Quando um país desloca sua taxa de câmbio do equilíbrio corrente para o industrial ele necessariamente realiza um superávit em conta corrente. Se todos os países que enfrentam a doença holandesa compreenderem esse fato (como começaram a compreender) e a neutralizarem (o que não é fácil), todos terão um superávit em conta corrente, e, em consequência, os países ricos terão um déficit em conta corrente. Um déficit que terão que pagar transferindo a propriedade de ativos (títulos, ações, imóveis) para residentes dos países em desenvolvimento.
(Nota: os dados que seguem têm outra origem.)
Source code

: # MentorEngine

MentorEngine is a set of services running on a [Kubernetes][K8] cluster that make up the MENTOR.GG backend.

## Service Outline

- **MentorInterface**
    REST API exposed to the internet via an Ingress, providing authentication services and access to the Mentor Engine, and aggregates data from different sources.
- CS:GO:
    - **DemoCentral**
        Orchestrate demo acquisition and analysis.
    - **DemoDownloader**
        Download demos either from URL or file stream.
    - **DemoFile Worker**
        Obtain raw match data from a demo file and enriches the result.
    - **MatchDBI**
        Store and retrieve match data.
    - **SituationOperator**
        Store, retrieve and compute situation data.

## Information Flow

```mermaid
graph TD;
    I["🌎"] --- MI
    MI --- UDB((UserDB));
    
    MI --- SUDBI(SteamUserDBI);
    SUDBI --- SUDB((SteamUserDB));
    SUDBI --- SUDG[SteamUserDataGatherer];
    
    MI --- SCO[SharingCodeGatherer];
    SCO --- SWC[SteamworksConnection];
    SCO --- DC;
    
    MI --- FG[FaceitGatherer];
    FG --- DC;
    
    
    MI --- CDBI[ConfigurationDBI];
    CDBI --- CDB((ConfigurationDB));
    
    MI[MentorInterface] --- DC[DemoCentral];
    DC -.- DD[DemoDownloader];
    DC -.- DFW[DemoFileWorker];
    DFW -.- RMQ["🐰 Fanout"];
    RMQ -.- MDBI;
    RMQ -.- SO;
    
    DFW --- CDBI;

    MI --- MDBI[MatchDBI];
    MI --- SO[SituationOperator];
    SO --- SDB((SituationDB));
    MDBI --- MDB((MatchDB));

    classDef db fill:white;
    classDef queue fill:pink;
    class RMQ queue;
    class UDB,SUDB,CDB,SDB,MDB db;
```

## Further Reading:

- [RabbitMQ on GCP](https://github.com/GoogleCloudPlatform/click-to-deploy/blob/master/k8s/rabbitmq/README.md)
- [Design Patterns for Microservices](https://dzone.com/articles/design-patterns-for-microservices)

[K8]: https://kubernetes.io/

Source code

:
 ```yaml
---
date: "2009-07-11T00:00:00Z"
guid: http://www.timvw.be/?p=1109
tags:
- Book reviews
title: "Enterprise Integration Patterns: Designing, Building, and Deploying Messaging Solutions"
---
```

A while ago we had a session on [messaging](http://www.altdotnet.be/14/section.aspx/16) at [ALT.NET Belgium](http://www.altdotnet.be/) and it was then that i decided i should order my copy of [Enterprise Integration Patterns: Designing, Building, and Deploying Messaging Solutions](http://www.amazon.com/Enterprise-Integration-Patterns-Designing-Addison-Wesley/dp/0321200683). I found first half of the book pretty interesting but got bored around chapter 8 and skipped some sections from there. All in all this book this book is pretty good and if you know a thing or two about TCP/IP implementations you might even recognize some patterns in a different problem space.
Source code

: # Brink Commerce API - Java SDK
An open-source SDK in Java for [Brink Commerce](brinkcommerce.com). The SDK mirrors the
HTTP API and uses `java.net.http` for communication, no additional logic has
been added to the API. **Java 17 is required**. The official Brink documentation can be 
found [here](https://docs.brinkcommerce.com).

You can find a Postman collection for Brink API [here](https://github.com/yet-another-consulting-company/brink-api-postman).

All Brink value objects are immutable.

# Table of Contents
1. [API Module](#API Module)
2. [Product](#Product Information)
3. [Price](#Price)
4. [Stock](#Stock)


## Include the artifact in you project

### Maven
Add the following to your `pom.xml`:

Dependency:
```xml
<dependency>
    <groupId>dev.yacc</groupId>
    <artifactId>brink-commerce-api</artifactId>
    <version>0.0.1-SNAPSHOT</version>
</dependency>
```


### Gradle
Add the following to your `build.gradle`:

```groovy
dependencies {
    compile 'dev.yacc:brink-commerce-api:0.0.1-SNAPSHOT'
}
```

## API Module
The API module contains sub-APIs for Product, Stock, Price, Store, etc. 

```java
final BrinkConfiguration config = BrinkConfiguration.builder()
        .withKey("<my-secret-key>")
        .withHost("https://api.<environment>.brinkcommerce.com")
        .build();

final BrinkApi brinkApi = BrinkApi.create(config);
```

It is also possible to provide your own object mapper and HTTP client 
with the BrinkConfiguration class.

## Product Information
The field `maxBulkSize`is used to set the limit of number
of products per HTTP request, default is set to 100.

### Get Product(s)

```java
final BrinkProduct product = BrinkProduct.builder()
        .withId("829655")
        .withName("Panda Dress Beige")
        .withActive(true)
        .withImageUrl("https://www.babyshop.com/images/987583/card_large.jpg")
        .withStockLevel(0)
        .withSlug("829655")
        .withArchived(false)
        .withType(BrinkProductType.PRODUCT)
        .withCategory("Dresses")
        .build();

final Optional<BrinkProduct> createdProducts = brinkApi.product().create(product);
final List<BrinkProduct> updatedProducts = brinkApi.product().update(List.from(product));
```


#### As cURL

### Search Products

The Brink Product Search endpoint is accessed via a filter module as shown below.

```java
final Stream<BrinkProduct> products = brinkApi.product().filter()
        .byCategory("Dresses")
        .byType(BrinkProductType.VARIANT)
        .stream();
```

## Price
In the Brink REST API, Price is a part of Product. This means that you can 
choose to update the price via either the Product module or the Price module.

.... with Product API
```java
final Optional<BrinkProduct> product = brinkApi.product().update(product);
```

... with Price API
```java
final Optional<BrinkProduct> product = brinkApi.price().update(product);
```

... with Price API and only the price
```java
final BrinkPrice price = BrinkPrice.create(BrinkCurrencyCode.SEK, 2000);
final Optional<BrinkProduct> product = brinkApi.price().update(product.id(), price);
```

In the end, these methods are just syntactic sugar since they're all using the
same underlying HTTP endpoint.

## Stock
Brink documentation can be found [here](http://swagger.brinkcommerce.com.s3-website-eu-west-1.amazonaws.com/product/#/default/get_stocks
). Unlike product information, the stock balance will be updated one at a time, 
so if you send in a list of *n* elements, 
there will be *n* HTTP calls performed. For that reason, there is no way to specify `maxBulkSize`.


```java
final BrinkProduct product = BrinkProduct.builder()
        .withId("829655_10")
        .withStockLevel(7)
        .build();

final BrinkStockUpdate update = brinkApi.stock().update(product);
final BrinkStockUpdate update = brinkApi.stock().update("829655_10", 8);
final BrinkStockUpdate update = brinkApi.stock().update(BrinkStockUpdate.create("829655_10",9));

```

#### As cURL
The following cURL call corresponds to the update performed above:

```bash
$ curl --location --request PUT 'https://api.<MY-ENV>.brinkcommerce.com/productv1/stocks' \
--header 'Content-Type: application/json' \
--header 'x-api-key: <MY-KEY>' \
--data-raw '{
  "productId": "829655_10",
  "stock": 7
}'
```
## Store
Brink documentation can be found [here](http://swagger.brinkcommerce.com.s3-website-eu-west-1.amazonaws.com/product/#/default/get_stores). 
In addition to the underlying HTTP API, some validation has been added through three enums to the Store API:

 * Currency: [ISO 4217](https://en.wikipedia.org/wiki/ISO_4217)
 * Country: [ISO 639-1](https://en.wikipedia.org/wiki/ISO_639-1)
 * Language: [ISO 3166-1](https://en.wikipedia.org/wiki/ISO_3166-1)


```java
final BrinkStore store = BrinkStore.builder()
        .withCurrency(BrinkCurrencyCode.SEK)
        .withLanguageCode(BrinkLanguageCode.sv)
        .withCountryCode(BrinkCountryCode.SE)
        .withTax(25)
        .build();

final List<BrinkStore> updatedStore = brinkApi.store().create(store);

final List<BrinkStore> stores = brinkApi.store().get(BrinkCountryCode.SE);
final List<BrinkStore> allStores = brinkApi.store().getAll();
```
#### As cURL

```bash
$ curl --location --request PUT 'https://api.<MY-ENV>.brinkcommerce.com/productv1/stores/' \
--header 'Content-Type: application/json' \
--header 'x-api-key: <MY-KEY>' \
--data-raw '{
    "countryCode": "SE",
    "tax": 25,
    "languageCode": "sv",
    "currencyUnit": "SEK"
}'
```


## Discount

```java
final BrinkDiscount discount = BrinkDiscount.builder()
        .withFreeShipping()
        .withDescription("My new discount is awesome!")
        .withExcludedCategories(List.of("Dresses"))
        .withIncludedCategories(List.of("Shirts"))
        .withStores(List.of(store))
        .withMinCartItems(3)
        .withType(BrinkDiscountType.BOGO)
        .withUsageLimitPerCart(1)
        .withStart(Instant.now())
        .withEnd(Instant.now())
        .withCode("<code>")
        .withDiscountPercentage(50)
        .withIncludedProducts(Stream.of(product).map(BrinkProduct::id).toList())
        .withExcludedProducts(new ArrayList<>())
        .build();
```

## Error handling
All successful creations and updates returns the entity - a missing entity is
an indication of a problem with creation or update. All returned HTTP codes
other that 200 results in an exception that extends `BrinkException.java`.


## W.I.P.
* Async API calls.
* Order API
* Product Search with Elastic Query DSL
Portanto, a tendência é que os países em desenvolvimento transfiram capitais para os países ricos, e não o inverso como parece mais natural. Os grandes superávits que diversos países em desenvolvimento estão experimentando e os fundos soberanos que estão criando já refletem esse fato. É necessário um acordo mundial sobre taxas de câmbio, e esse acordo só será alcançado se forem feitas concessões mútuas. Mas não é provável que os países em desenvolvimento concordem em fazer acordos para zerar seus superávits em conta corrente.
Luiz Carlos Bresser-Pereira economista, é professor da FGV/SP.